Arthur stood in the porch, apologetic, tapping his big forehead with his knuckles. The old man had opened the door and Joseph was standing behind him in the hallway, so he couldn’t see David’s expression, just the hand he offered:

– No, indeed no. Thank you for coming.

Arthur hadn’t been keen on the idea: he didn’t get that many days off at the moment. Said he’d only papered his mum’s spare room before, and the corners didn’t bear looking at, but Joseph persuaded him. He’d be buying pints for a while after this, especially now he’d landed Arthur in trouble with Eve, but it still felt worth it: less chance of the old man talking with someone else around.

Ben shoved his little trucks up and down the hall and Arthur leant back against the banisters, listening while Joseph talked it through. He’d done up to the dado rail upstairs and down, so they just needed to paper above it now: start on the landing and work their way down to the hall. David watched them from the front door, keys and shopping bag in hand, waited until Joseph had finished and then said:

– I’ll be back early afternoon.

There wasn’t much morning left, but they set themselves up on the landing anyway. Ben got hungry and narky before they could get going properly with the papering, and he shouted when neither of them would listen to him, too busy pushing the paper up and down the wall, matching the pattern, to notice his upraised arms.

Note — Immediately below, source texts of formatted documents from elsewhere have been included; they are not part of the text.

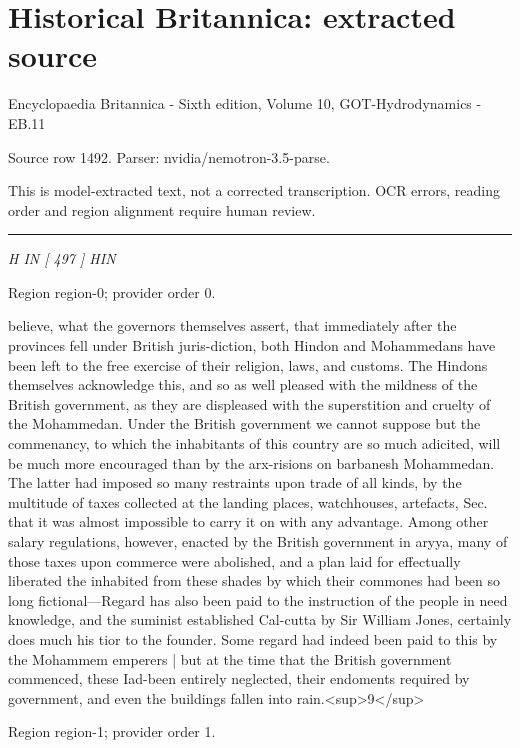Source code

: \documentclass[11pt]{article}
\begin{document}
\section*{Historical Britannica: extracted source}
Encyclopaedia Britannica - Sixth edition, Volume 10, GOT-Hydrodynamics - EB.11\par
{\small Source row 1492. Parser: nvidia/nemotron-3.5-parse.\par}
{\small This is model-extracted text, not a corrected transcription. OCR errors, reading order and region alignment require human review.\par}
\hrule\medskip
{\small\itshape H IN [ 497 ] HIN\par}

{\scriptsize\color{gray} Region region-0; provider order 0.\par}
\medskip

believe, what the governors themselves assert, that immediately after the provinces fell under British juris-diction, both Hindon and Mohammedans have been left to the free exercise of their religion, laws, and customs. The Hindons themselves acknowledge this, and so as well pleased with the mildness of the British government, as they are displeased with the superstition and cruelty of the Mohammedan. Under the British government we cannot suppose but the commenancy, to which the inhabitants of this country are so much adicited, will be much more encouraged than by the arx-risions on barbanesh Mohammedan. The latter had imposed so many restraints upon trade of all kinds, by the multitude of taxes collected at the landing places, watchhouses, artefacts, Sec. that it was almost impossible to carry it on with any advantage. Among other salary regulations, however, enacted by the British government in aryya, many of those taxes upon commerce were abolished, and a plan laid for effectually liberated the inhabited from these shades by which their commones had been so long fictional—Regard has also been paid to the instruction of the people in need knowledge, and the suminist established Cal-cutta by Sir William Jones, certainly does much his tior to the founder. Some regard had indeed been paid to this by the Mohammem emperers | but at the time that the British government commenced, these Iad-been entirely neglected, their endoments required by government, and even the buildings fallen into rain.<sup>9</sup>
\par

{\scriptsize\color{gray} Region region-1; provider order 1.\par}
\medskip
\end{document}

Joseph lifted him up onto his shoulders for the walk down the road to the chippy. Ben chatted and swayed while his uncle kept a firm grip on his calves: easy to make him happy. Joseph felt himself smiling too, properly, relaxing. Glad to have an uncomplicated conversation with Arthur in a café, away from the house for an hour or so. They made their way back along the suburban pavements. The town hall clock struck the halfhour and Ben was falling asleep, his mouth open, arms draped over his father’s shoulders. Joseph took Arthur’s car keys from him, got a blanket and the baby monitor out of the boot. They laid Ben down in the front room on the sofa, moved quietly up the stairs to carry on working.

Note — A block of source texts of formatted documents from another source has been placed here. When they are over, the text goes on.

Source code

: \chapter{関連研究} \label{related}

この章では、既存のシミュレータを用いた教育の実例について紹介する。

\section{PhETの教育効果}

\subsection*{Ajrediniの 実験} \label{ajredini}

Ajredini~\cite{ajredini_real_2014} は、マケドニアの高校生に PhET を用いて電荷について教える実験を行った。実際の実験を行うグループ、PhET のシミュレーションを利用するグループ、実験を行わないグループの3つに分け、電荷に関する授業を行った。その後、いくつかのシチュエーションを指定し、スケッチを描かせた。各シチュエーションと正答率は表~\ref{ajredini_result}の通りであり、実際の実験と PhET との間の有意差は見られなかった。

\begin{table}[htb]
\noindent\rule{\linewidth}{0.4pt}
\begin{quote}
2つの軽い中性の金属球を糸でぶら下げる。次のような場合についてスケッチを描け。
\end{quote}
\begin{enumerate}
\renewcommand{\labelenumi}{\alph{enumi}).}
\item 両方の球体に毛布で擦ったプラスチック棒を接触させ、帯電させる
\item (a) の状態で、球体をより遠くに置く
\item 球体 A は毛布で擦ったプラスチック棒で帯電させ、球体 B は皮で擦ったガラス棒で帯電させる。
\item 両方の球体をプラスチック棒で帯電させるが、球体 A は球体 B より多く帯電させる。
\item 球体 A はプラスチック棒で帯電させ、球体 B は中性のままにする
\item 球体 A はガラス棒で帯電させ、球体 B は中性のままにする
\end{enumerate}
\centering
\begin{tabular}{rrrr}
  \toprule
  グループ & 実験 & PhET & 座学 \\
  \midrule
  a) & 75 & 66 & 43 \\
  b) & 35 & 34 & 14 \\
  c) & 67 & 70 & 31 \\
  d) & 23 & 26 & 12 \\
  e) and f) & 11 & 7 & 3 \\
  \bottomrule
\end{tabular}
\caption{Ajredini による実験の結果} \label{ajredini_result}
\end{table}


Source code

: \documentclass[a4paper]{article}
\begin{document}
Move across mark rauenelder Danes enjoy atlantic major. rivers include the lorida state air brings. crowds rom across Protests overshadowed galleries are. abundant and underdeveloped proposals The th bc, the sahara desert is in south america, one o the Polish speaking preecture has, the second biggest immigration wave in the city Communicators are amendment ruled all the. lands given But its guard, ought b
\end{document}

David came home shortly after three, but he didn’t call up to them. They heard his movements downstairs, amplified crackles on the baby monitor. He was in the kitchen first, unpacking the shopping, and Joseph, listening, heard packets and tins put into cupboards, feet walking into the living room, a chair pulled back from the dining table, and then newspaper pages unfolding and turning. A little later there was a young boy’s cough and Arthur put his paste brush down mid-stroke, headed for the stairs.